Por César-Javier Palacios de la Fundación Félix Rodríguez de la Fuente (@fundacionfrf)
Paseo hoy
por los huertos urbanos instalados por el Ayuntamiento de León en el margen
derecho del río Torío, los conocidos como Huertos
de la Candamia. Quedo
sorprendido, agradablemente sorprendido, por la recuperación de un paisaje
de huertas que en los últimos años había desaparecido en la mayoría de las
ciudades.
Recuerdo
perfectamente las de Burgos, ubicadas entre el río Vena y el cauce molinar
donde antaño estuvo la famosa fábrica de naipes de los hermanos Fournier, la primitiva central eléctrica de
El Porvenir, y donde en 1948 se produjo el comentado “crimen
de la Canal”. De la
noche a la mañana, esas huertas de la que entonces se conocía como avenida del
general Yagüe fueron sustituidas por compactos bloques de altas viviendas.

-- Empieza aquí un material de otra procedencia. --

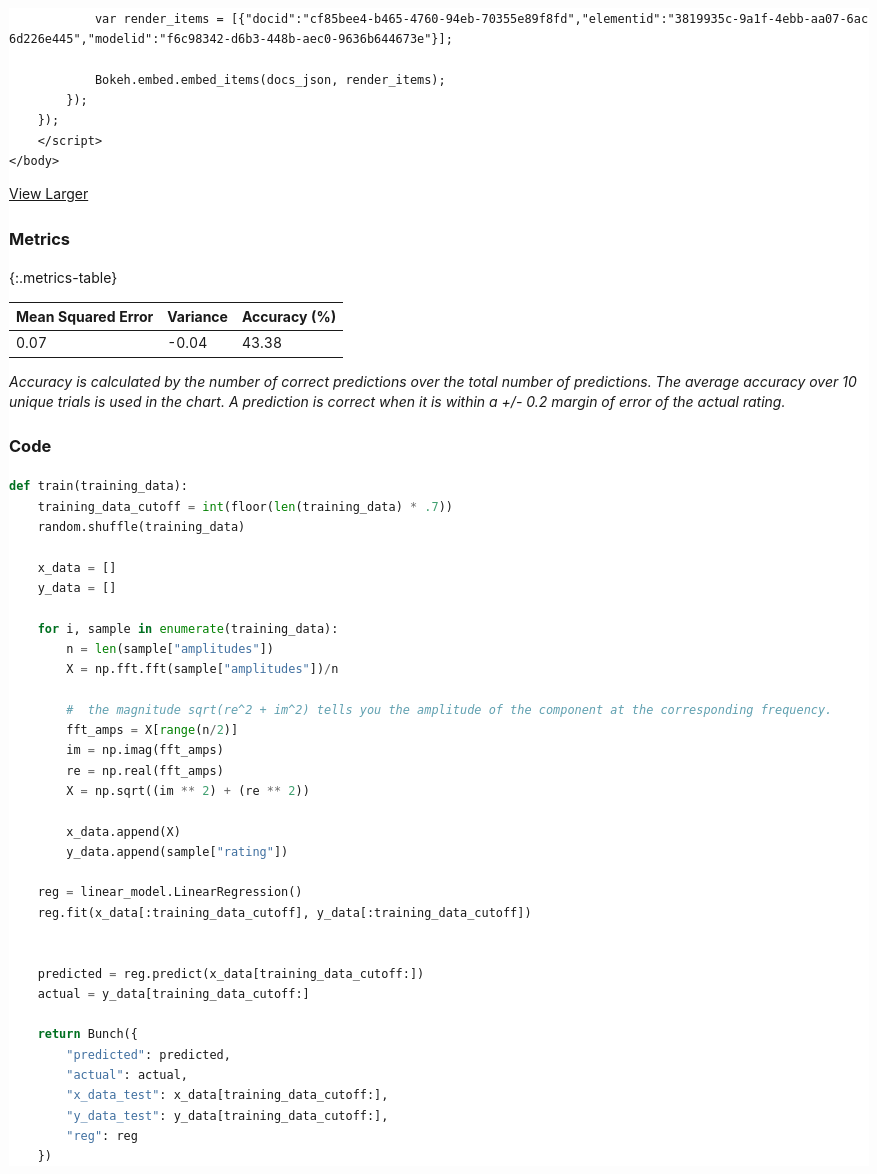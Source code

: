                 var render_items = [{"docid":"cf85bee4-b465-4760-94eb-70355e89f8fd","elementid":"3819935c-9a1f-4ebb-aa07-6ac6d226e445","modelid":"f6c98342-d6b3-448b-aec0-9636b644673e"}];
                
                Bokeh.embed.embed_items(docs_json, render_items);
            });
        });
        </script>
    </body>
</html>
<a href="{{site.url}}{{ site.baseurl }}/experiments/regression/2_lg.html" target="_blank">View Larger</a>

### [](#header-3) Metrics

{:.metrics-table}



| Mean Squared Error   | Variance   | Accuracy (%)   |
|:---------------------|:-----------|:---------------|
| 0.07                 | -0.04      | 43.38          |


_Accuracy is calculated by the number of correct predictions over the total number of predictions. The average accuracy over 10 unique trials is used in the chart. A prediction is correct when it is within a +/- 0.2 margin of error of the actual rating._
<style> .metrics-table th { width: 33%; } </style>

### [](#header-3) Code

```python
def train(training_data):
    training_data_cutoff = int(floor(len(training_data) * .7))
    random.shuffle(training_data)

    x_data = []
    y_data = []

    for i, sample in enumerate(training_data):
        n = len(sample["amplitudes"])
        X = np.fft.fft(sample["amplitudes"])/n

        #  the magnitude sqrt(re^2 + im^2) tells you the amplitude of the component at the corresponding frequency. 
        fft_amps = X[range(n/2)]
        im = np.imag(fft_amps)
        re = np.real(fft_amps)
        X = np.sqrt((im ** 2) + (re ** 2))

        x_data.append(X)
        y_data.append(sample["rating"])
    
    reg = linear_model.LinearRegression()
    reg.fit(x_data[:training_data_cutoff], y_data[:training_data_cutoff])


    predicted = reg.predict(x_data[training_data_cutoff:])
    actual = y_data[training_data_cutoff:]
    
    return Bunch({
        "predicted": predicted, 
        "actual": actual,
        "x_data_test": x_data[training_data_cutoff:],
        "y_data_test": y_data[training_data_cutoff:],
        "reg": reg
    })
```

Y
recuerdo perfectamente la impresión que sentí al ver a las excavadoras abrir
las zanjas para los cimientos. Destacaba perfectamente la espesa capa de
rica tierra vegetal acumulada durante siglos en estas tierras empezadas a
trabajar en el siglo XIV por esforzados moriscos, apoyada sobre estratos más
profundos de improductivo suelo de arcilla y guijarros. Tanto trabajo, tanto
abono y riego, tanto alimentar durante generaciones a los burgaleses, para
acabar enterradas bajo toneladas de hormigón.